Run through the data and copy out every line that mentions the word "which".
::: Information provided
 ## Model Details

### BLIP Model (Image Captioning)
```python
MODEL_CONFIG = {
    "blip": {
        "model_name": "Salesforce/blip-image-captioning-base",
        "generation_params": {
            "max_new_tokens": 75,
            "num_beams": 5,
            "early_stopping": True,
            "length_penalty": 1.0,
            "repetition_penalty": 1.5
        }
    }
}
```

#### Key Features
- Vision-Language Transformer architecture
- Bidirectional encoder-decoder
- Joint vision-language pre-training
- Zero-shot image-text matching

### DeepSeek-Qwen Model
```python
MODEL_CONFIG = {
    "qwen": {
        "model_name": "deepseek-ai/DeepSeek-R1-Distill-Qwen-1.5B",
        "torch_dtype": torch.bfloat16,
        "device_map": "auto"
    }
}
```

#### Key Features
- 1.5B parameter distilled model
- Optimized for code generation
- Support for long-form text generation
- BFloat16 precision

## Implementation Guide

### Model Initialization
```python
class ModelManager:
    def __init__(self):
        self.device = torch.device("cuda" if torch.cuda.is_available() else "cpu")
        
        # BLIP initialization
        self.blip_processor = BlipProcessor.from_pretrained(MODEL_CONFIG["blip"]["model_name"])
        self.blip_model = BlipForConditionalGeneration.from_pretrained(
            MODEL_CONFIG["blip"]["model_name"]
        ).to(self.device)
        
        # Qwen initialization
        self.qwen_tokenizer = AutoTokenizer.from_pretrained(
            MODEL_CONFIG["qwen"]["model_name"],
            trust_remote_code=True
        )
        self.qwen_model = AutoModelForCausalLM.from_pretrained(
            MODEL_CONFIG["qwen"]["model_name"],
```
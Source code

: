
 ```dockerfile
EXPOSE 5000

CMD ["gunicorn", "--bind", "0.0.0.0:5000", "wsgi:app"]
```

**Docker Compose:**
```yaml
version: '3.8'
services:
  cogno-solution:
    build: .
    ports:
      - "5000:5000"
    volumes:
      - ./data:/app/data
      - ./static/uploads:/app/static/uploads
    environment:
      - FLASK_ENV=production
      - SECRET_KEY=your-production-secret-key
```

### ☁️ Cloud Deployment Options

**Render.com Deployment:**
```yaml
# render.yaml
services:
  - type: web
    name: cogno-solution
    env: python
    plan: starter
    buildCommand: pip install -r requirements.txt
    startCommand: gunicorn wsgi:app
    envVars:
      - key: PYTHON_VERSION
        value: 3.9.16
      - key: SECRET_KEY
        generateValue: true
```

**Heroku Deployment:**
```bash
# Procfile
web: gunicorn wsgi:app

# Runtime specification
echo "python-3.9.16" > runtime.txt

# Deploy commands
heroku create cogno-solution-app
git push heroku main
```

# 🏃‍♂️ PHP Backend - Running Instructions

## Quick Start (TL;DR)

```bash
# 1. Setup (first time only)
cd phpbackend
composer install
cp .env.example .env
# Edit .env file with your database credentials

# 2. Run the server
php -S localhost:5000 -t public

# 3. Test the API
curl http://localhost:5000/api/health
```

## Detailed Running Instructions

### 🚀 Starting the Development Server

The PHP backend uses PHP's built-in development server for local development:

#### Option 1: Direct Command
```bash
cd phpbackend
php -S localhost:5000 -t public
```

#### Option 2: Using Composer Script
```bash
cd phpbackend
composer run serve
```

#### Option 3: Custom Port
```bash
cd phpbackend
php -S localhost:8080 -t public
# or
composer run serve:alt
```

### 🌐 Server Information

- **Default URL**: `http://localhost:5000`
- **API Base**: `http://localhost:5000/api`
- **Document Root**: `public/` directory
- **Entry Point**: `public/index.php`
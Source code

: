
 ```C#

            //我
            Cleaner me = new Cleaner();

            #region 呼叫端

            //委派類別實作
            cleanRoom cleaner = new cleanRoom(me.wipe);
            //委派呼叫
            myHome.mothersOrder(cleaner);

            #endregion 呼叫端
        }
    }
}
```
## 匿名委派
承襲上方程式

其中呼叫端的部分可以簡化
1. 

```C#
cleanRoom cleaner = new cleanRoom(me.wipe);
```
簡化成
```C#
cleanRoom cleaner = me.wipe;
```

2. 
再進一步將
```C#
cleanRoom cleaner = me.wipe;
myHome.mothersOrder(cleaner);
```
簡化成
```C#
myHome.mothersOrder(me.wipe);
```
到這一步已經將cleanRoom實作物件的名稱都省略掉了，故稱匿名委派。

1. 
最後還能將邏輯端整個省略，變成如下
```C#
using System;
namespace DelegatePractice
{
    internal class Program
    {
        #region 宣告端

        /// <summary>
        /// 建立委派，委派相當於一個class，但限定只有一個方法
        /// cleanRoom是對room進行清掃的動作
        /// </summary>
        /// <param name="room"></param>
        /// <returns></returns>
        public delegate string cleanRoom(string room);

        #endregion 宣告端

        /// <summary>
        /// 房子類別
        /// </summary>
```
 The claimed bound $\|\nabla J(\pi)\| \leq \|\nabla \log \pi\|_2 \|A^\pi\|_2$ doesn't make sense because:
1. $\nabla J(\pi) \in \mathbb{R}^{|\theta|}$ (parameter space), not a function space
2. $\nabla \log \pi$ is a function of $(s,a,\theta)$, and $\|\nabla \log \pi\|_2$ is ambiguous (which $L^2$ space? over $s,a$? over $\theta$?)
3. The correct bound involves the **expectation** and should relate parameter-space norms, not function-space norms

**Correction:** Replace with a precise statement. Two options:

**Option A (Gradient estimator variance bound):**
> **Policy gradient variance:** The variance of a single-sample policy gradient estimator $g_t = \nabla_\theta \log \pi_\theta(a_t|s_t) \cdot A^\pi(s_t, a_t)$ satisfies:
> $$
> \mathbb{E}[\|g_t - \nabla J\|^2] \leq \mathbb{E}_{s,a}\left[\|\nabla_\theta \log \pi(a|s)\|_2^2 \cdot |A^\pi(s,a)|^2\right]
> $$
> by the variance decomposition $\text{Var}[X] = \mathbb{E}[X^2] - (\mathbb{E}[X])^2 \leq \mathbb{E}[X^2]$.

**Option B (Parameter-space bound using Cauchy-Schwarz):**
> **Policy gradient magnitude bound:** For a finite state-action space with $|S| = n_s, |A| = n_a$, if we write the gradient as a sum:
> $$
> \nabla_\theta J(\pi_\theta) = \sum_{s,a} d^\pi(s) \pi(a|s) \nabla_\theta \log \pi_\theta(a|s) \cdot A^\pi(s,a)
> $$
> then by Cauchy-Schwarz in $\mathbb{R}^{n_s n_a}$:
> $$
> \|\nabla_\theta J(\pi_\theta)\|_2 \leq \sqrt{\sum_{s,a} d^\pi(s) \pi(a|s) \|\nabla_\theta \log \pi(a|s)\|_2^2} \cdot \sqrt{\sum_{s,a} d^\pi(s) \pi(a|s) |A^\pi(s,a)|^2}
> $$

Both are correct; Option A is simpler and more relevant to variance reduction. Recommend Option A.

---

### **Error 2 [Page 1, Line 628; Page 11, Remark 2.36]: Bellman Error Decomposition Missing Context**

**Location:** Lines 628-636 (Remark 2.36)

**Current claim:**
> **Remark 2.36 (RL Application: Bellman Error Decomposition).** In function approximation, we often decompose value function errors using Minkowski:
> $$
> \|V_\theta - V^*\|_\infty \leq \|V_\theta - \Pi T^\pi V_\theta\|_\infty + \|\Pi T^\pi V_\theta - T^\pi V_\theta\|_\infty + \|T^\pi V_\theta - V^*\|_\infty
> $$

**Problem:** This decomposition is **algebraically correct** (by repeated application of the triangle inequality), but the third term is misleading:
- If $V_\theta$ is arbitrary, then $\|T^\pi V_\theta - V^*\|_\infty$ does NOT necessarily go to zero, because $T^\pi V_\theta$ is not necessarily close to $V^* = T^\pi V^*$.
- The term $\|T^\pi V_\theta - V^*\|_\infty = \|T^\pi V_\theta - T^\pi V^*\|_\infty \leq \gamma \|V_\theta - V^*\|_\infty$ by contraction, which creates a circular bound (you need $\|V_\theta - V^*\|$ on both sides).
::::::
Answer area
2. $\nabla \log \pi$ is a function of $(s,a,\theta)$, and $\|\nabla \log \pi\|_2$ is ambiguous (which $L^2$ space? over $s,a$? over $\theta$?)
- The term $\|T^\pi V_\theta - V^*\|_\infty = \|T^\pi V_\theta - T^\pi V^*\|_\infty \leq \gamma \|V_\theta - V^*\|_\infty$ by contraction, which creates a circular bound (you need $\|V_\theta - V^*\|$ on both sides).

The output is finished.